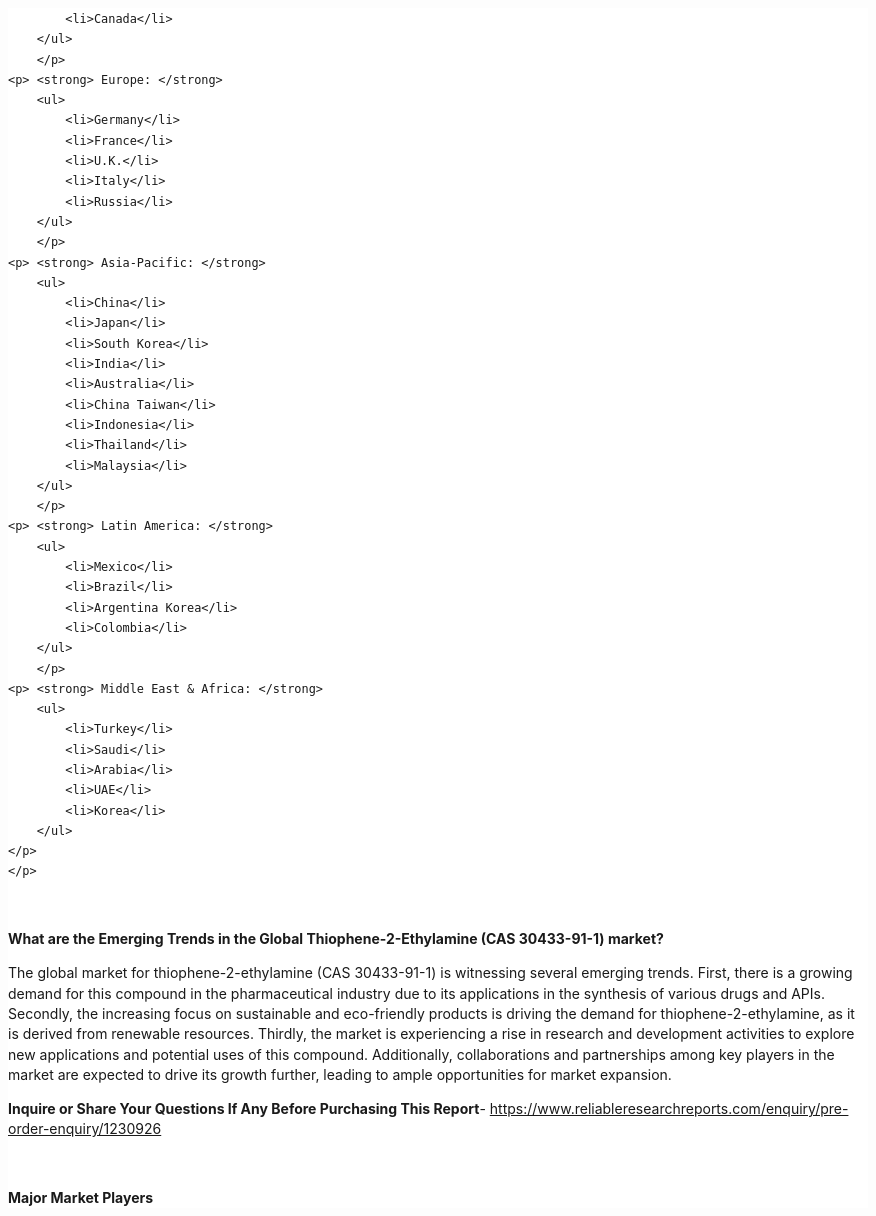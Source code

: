             <li>Canada</li>
        </ul>
        </p> 
    <p> <strong> Europe: </strong>
        <ul>
            <li>Germany</li>
            <li>France</li>
            <li>U.K.</li>
            <li>Italy</li>
            <li>Russia</li>
        </ul>
        </p> 
    <p> <strong> Asia-Pacific: </strong>
        <ul>
            <li>China</li>
            <li>Japan</li>
            <li>South Korea</li>
            <li>India</li>
            <li>Australia</li>
            <li>China Taiwan</li>
            <li>Indonesia</li>
            <li>Thailand</li>
            <li>Malaysia</li>
        </ul>
        </p> 
    <p> <strong> Latin America: </strong>
        <ul>
            <li>Mexico</li>
            <li>Brazil</li>
            <li>Argentina Korea</li>
            <li>Colombia</li>
        </ul>
        </p> 
    <p> <strong> Middle East & Africa: </strong>
        <ul>
            <li>Turkey</li>
            <li>Saudi</li>
            <li>Arabia</li>
            <li>UAE</li>
            <li>Korea</li>
        </ul>
    </p>
    </p>
<p>&nbsp;</p>
<p><strong>What are the Emerging Trends in the Global Thiophene-2-Ethylamine (CAS 30433-91-1) market?</strong></p>
<p><p>The global market for thiophene-2-ethylamine (CAS 30433-91-1) is witnessing several emerging trends. First, there is a growing demand for this compound in the pharmaceutical industry due to its applications in the synthesis of various drugs and APIs. Secondly, the increasing focus on sustainable and eco-friendly products is driving the demand for thiophene-2-ethylamine, as it is derived from renewable resources. Thirdly, the market is experiencing a rise in research and development activities to explore new applications and potential uses of this compound. Additionally, collaborations and partnerships among key players in the market are expected to drive its growth further, leading to ample opportunities for market expansion.</p></p>
<p><strong>Inquire or Share Your Questions If Any Before Purchasing This Report</strong>- <a href="https://www.reliableresearchreports.com/enquiry/pre-order-enquiry/1230926">https://www.reliableresearchreports.com/enquiry/pre-order-enquiry/1230926</a></p>
<p>&nbsp;</p>
<p><strong>Major Market Players</strong></p>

**Task prompt**
Taking the entries above, write out exactly the lines starting with the line containing "<li>Italy</li>" and going on through the line containing "<li>Brazil</li>", both included, and nothing else.

**Reply to the exercise**
            <li>Italy</li>
            <li>Russia</li>
        </ul>
        </p> 
    <p> <strong> Asia-Pacific: </strong>
        <ul>
            <li>China</li>
            <li>Japan</li>
            <li>South Korea</li>
            <li>India</li>
            <li>Australia</li>
            <li>China Taiwan</li>
            <li>Indonesia</li>
            <li>Thailand</li>
            <li>Malaysia</li>
        </ul>
        </p> 
    <p> <strong> Latin America: </strong>
        <ul>
            <li>Mexico</li>
            <li>Brazil</li>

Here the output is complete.